=== Supplied data ===
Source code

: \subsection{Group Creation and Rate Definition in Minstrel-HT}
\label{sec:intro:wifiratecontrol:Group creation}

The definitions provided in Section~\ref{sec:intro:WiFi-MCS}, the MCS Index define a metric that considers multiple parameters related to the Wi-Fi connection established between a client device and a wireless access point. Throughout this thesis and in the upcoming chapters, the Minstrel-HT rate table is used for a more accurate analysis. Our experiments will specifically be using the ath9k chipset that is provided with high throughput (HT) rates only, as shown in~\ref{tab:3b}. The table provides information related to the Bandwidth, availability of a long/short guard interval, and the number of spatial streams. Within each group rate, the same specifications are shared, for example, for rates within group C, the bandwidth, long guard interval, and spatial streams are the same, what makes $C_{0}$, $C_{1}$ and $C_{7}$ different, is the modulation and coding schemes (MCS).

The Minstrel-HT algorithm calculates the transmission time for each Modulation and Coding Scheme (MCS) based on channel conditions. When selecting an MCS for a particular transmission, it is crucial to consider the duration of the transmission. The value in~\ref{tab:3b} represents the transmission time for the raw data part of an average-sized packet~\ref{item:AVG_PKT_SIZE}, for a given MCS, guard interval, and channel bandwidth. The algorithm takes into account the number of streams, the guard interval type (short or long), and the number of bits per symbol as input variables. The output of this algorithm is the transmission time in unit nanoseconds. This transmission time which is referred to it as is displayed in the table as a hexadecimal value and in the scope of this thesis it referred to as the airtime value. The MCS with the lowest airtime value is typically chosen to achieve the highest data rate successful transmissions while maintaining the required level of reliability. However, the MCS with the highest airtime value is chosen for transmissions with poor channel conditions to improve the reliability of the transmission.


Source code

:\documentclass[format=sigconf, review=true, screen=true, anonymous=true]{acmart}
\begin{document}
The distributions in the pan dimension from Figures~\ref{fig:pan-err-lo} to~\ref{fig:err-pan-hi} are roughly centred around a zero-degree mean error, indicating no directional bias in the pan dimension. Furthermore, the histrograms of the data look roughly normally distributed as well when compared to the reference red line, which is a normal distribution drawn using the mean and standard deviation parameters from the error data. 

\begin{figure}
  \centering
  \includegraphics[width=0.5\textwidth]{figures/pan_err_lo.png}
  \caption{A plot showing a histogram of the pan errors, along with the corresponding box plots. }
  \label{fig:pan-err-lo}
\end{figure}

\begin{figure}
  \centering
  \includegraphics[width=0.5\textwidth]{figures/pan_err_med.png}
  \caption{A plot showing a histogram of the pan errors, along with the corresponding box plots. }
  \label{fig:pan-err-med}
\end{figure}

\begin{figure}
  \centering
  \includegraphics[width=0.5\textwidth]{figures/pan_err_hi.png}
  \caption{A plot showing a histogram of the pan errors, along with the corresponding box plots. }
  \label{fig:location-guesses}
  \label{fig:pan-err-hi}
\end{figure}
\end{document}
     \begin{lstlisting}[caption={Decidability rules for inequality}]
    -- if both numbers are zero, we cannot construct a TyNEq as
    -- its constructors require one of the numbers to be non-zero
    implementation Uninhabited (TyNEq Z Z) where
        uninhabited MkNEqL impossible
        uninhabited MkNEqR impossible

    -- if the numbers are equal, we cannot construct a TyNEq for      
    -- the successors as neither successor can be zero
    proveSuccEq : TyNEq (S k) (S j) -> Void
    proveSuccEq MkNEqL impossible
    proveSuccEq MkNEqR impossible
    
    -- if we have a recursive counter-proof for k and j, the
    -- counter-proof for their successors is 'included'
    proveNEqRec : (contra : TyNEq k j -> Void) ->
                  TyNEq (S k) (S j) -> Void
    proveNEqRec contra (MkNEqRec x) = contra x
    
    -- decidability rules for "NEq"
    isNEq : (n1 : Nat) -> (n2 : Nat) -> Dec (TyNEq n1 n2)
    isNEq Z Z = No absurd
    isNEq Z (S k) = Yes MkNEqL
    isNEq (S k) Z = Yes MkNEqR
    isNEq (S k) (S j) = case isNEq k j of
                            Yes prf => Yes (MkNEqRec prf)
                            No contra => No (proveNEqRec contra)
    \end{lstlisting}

=== The problem ===
The answer must be the full listing, restated word for word.

=== Exercise result ===
Source code

: \subsection{Group Creation and Rate Definition in Minstrel-HT}
\label{sec:intro:wifiratecontrol:Group creation}

The definitions provided in Section~\ref{sec:intro:WiFi-MCS}, the MCS Index define a metric that considers multiple parameters related to the Wi-Fi connection established between a client device and a wireless access point. Throughout this thesis and in the upcoming chapters, the Minstrel-HT rate table is used for a more accurate analysis. Our experiments will specifically be using the ath9k chipset that is provided with high throughput (HT) rates only, as shown in~\ref{tab:3b}. The table provides information related to the Bandwidth, availability of a long/short guard interval, and the number of spatial streams. Within each group rate, the same specifications are shared, for example, for rates within group C, the bandwidth, long guard interval, and spatial streams are the same, what makes $C_{0}$, $C_{1}$ and $C_{7}$ different, is the modulation and coding schemes (MCS).

The Minstrel-HT algorithm calculates the transmission time for each Modulation and Coding Scheme (MCS) based on channel conditions. When selecting an MCS for a particular transmission, it is crucial to consider the duration of the transmission. The value in~\ref{tab:3b} represents the transmission time for the raw data part of an average-sized packet~\ref{item:AVG_PKT_SIZE}, for a given MCS, guard interval, and channel bandwidth. The algorithm takes into account the number of streams, the guard interval type (short or long), and the number of bits per symbol as input variables. The output of this algorithm is the transmission time in unit nanoseconds. This transmission time which is referred to it as is displayed in the table as a hexadecimal value and in the scope of this thesis it referred to as the airtime value. The MCS with the lowest airtime value is typically chosen to achieve the highest data rate successful transmissions while maintaining the required level of reliability. However, the MCS with the highest airtime value is chosen for transmissions with poor channel conditions to improve the reliability of the transmission.


Source code

:\documentclass[format=sigconf, review=true, screen=true, anonymous=true]{acmart}
\begin{document}
The distributions in the pan dimension from Figures~\ref{fig:pan-err-lo} to~\ref{fig:err-pan-hi} are roughly centred around a zero-degree mean error, indicating no directional bias in the pan dimension. Furthermore, the histrograms of the data look roughly normally distributed as well when compared to the reference red line, which is a normal distribution drawn using the mean and standard deviation parameters from the error data. 

\begin{figure}
  \centering
  \includegraphics[width=0.5\textwidth]{figures/pan_err_lo.png}
  \caption{A plot showing a histogram of the pan errors, along with the corresponding box plots. }
  \label{fig:pan-err-lo}
\end{figure}

\begin{figure}
  \centering
  \includegraphics[width=0.5\textwidth]{figures/pan_err_med.png}
  \caption{A plot showing a histogram of the pan errors, along with the corresponding box plots. }
  \label{fig:pan-err-med}
\end{figure}

\begin{figure}
  \centering
  \includegraphics[width=0.5\textwidth]{figures/pan_err_hi.png}
  \caption{A plot showing a histogram of the pan errors, along with the corresponding box plots. }
  \label{fig:location-guesses}
  \label{fig:pan-err-hi}
\end{figure}
\end{document}
     \begin{lstlisting}[caption={Decidability rules for inequality}]
    -- if both numbers are zero, we cannot construct a TyNEq as
    -- its constructors require one of the numbers to be non-zero
    implementation Uninhabited (TyNEq Z Z) where
        uninhabited MkNEqL impossible
        uninhabited MkNEqR impossible

    -- if the numbers are equal, we cannot construct a TyNEq for      
    -- the successors as neither successor can be zero
    proveSuccEq : TyNEq (S k) (S j) -> Void
    proveSuccEq MkNEqL impossible
    proveSuccEq MkNEqR impossible
    
    -- if we have a recursive counter-proof for k and j, the
    -- counter-proof for their successors is 'included'
    proveNEqRec : (contra : TyNEq k j -> Void) ->
                  TyNEq (S k) (S j) -> Void
    proveNEqRec contra (MkNEqRec x) = contra x
    
    -- decidability rules for "NEq"
    isNEq : (n1 : Nat) -> (n2 : Nat) -> Dec (TyNEq n1 n2)
    isNEq Z Z = No absurd
    isNEq Z (S k) = Yes MkNEqL
    isNEq (S k) Z = Yes MkNEqR
    isNEq (S k) (S j) = case isNEq k j of
                            Yes prf => Yes (MkNEqRec prf)
                            No contra => No (proveNEqRec contra)
    \end{lstlisting}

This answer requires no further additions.